Following the legalization of marijuana in Canada, China has issued a warning to its citizens that reside in the North American country, urging them to take heed of the dangers of marijuana use. It was the Chinese consulate-general in Toronto that issued an official statement, writing, “The consulate would like to remind the Chinese citizens in the consular district, especially international students, in order to protect your own physical and mental health, please avoid contact or using marijuana.”

The consulate went on to add the penalties of drug use in China, reiterating Article 357 of the Criminal Law of the People's Republic of China. "It is illegal to grow, possess and use cannabis in China," they add.

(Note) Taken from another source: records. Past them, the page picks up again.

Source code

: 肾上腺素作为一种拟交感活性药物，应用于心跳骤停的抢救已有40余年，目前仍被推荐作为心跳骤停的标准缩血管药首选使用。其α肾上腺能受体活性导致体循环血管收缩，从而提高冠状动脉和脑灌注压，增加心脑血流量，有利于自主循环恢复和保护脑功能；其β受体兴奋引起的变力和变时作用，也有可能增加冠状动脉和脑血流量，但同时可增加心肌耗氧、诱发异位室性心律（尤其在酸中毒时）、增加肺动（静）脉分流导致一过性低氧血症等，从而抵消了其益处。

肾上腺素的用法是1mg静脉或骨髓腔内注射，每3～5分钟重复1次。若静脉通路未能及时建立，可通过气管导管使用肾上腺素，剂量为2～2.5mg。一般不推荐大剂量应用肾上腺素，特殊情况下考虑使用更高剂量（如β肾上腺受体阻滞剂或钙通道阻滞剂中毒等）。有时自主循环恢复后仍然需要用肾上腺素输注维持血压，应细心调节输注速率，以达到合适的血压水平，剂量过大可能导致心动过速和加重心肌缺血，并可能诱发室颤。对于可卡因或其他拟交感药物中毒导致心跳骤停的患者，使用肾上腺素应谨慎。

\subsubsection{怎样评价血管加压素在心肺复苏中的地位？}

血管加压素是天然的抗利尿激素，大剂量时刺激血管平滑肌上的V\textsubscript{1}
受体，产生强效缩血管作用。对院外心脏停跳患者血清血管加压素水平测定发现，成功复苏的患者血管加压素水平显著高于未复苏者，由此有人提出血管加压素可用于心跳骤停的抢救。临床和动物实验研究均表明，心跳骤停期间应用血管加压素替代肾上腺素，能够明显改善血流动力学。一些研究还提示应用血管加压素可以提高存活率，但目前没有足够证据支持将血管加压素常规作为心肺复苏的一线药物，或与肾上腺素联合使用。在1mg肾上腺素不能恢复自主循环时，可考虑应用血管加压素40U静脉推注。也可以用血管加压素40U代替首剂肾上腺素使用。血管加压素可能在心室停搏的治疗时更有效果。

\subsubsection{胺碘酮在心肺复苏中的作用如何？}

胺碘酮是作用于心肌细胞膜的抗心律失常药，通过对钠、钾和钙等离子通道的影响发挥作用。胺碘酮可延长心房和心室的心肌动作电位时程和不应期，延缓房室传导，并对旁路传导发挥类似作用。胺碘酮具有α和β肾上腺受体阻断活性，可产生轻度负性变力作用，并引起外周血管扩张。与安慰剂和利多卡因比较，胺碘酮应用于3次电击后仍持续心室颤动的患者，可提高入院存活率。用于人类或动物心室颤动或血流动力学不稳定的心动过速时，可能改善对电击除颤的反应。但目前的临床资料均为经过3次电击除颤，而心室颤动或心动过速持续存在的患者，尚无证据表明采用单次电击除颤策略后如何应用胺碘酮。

That same article groups marijuana into the same category of drugs as heroin and cocaine and citizens who return home to the country with traces of THC could be convicted as smugglers and face the ultimate punishment for narcotics use in China--the death penalty.

The Japanese consulate in Vancouver also issued a warning that those found violating the country's laws can be prosecuted at home. South Korea added that any activity with marijuana that may be legal in Canada will be considered illegal and individuals will face punishment at home.

Just how well such statutes can be enforced on citizens who are overseas is another question.

Since Canda legalized marijuana on October 17th this year, other countries such as the United Kingdom and Germany have issued advisories to citizens, asking that they be mindful that their laws differ from those in Canada.